Each entry, from beginning to end, is to be transcribed verbatim.

Stored data entries
○ ○ ○
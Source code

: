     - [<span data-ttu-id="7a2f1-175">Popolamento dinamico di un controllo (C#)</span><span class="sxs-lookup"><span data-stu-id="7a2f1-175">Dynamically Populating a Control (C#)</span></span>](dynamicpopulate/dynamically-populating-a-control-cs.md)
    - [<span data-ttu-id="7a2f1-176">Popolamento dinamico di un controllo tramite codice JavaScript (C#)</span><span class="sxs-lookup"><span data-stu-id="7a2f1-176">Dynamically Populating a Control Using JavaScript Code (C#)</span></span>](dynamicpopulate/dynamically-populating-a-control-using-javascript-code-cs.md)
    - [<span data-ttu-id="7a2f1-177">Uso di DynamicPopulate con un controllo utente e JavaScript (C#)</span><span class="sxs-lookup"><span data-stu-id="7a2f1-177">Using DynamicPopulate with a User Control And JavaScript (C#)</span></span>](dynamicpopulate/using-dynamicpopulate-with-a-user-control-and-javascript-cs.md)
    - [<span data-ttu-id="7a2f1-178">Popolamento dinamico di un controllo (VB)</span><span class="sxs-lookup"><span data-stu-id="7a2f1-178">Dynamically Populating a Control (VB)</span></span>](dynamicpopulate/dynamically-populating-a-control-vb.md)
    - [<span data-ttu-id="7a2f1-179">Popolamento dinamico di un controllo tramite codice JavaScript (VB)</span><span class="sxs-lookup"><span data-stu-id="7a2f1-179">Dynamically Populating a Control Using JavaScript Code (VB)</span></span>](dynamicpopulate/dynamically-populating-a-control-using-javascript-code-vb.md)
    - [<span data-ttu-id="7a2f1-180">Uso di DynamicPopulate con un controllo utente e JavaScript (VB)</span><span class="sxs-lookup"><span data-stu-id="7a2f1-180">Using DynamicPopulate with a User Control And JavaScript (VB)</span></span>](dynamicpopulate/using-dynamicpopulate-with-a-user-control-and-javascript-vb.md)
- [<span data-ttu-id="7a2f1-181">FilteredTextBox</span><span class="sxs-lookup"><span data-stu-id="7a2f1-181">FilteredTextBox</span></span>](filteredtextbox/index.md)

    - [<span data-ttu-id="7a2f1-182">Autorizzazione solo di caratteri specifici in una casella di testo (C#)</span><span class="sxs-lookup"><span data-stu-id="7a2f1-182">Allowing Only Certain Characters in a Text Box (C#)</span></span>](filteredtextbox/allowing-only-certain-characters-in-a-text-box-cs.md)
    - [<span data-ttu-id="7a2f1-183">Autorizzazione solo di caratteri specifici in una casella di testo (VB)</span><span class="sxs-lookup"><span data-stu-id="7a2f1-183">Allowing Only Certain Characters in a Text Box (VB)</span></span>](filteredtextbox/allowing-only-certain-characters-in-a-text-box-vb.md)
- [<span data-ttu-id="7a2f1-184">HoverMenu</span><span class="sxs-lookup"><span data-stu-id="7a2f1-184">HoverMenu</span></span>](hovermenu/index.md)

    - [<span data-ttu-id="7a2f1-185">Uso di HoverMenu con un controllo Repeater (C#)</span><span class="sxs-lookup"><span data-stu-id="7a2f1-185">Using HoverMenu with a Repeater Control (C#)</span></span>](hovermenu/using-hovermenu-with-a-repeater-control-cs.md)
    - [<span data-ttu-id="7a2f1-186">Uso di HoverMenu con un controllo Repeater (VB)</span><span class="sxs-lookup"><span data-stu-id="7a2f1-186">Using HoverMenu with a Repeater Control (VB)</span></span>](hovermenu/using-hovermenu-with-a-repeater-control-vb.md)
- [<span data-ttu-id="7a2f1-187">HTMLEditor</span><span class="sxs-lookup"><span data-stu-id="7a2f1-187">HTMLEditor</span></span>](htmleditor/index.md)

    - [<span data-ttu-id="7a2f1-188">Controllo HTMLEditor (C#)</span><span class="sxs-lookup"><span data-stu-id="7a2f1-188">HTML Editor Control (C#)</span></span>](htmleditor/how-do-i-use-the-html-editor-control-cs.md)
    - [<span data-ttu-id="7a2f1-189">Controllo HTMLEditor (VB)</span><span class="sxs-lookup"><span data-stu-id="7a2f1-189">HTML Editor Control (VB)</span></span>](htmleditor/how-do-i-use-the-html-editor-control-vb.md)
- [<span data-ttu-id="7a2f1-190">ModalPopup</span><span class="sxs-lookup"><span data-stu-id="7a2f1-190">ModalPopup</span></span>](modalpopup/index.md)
○ ○ ○
■ **ANSWER SECTION**
Source code

:     - [<span data-ttu-id="7a2f1-175">Popolamento dinamico di un controllo (C#)</span><span class="sxs-lookup"><span data-stu-id="7a2f1-175">Dynamically Populating a Control (C#)</span></span>](dynamicpopulate/dynamically-populating-a-control-cs.md)
    - [<span data-ttu-id="7a2f1-176">Popolamento dinamico di un controllo tramite codice JavaScript (C#)</span><span class="sxs-lookup"><span data-stu-id="7a2f1-176">Dynamically Populating a Control Using JavaScript Code (C#)</span></span>](dynamicpopulate/dynamically-populating-a-control-using-javascript-code-cs.md)
    - [<span data-ttu-id="7a2f1-177">Uso di DynamicPopulate con un controllo utente e JavaScript (C#)</span><span class="sxs-lookup"><span data-stu-id="7a2f1-177">Using DynamicPopulate with a User Control And JavaScript (C#)</span></span>](dynamicpopulate/using-dynamicpopulate-with-a-user-control-and-javascript-cs.md)
    - [<span data-ttu-id="7a2f1-178">Popolamento dinamico di un controllo (VB)</span><span class="sxs-lookup"><span data-stu-id="7a2f1-178">Dynamically Populating a Control (VB)</span></span>](dynamicpopulate/dynamically-populating-a-control-vb.md)
    - [<span data-ttu-id="7a2f1-179">Popolamento dinamico di un controllo tramite codice JavaScript (VB)</span><span class="sxs-lookup"><span data-stu-id="7a2f1-179">Dynamically Populating a Control Using JavaScript Code (VB)</span></span>](dynamicpopulate/dynamically-populating-a-control-using-javascript-code-vb.md)
    - [<span data-ttu-id="7a2f1-180">Uso di DynamicPopulate con un controllo utente e JavaScript (VB)</span><span class="sxs-lookup"><span data-stu-id="7a2f1-180">Using DynamicPopulate with a User Control And JavaScript (VB)</span></span>](dynamicpopulate/using-dynamicpopulate-with-a-user-control-and-javascript-vb.md)
- [<span data-ttu-id="7a2f1-181">FilteredTextBox</span><span class="sxs-lookup"><span data-stu-id="7a2f1-181">FilteredTextBox</span></span>](filteredtextbox/index.md)

    - [<span data-ttu-id="7a2f1-182">Autorizzazione solo di caratteri specifici in una casella di testo (C#)</span><span class="sxs-lookup"><span data-stu-id="7a2f1-182">Allowing Only Certain Characters in a Text Box (C#)</span></span>](filteredtextbox/allowing-only-certain-characters-in-a-text-box-cs.md)
    - [<span data-ttu-id="7a2f1-183">Autorizzazione solo di caratteri specifici in una casella di testo (VB)</span><span class="sxs-lookup"><span data-stu-id="7a2f1-183">Allowing Only Certain Characters in a Text Box (VB)</span></span>](filteredtextbox/allowing-only-certain-characters-in-a-text-box-vb.md)
- [<span data-ttu-id="7a2f1-184">HoverMenu</span><span class="sxs-lookup"><span data-stu-id="7a2f1-184">HoverMenu</span></span>](hovermenu/index.md)

    - [<span data-ttu-id="7a2f1-185">Uso di HoverMenu con un controllo Repeater (C#)</span><span class="sxs-lookup"><span data-stu-id="7a2f1-185">Using HoverMenu with a Repeater Control (C#)</span></span>](hovermenu/using-hovermenu-with-a-repeater-control-cs.md)
    - [<span data-ttu-id="7a2f1-186">Uso di HoverMenu con un controllo Repeater (VB)</span><span class="sxs-lookup"><span data-stu-id="7a2f1-186">Using HoverMenu with a Repeater Control (VB)</span></span>](hovermenu/using-hovermenu-with-a-repeater-control-vb.md)
- [<span data-ttu-id="7a2f1-187">HTMLEditor</span><span class="sxs-lookup"><span data-stu-id="7a2f1-187">HTMLEditor</span></span>](htmleditor/index.md)

    - [<span data-ttu-id="7a2f1-188">Controllo HTMLEditor (C#)</span><span class="sxs-lookup"><span data-stu-id="7a2f1-188">HTML Editor Control (C#)</span></span>](htmleditor/how-do-i-use-the-html-editor-control-cs.md)
    - [<span data-ttu-id="7a2f1-189">Controllo HTMLEditor (VB)</span><span class="sxs-lookup"><span data-stu-id="7a2f1-189">HTML Editor Control (VB)</span></span>](htmleditor/how-do-i-use-the-html-editor-control-vb.md)
- [<span data-ttu-id="7a2f1-190">ModalPopup</span><span class="sxs-lookup"><span data-stu-id="7a2f1-190">ModalPopup</span></span>](modalpopup/index.md)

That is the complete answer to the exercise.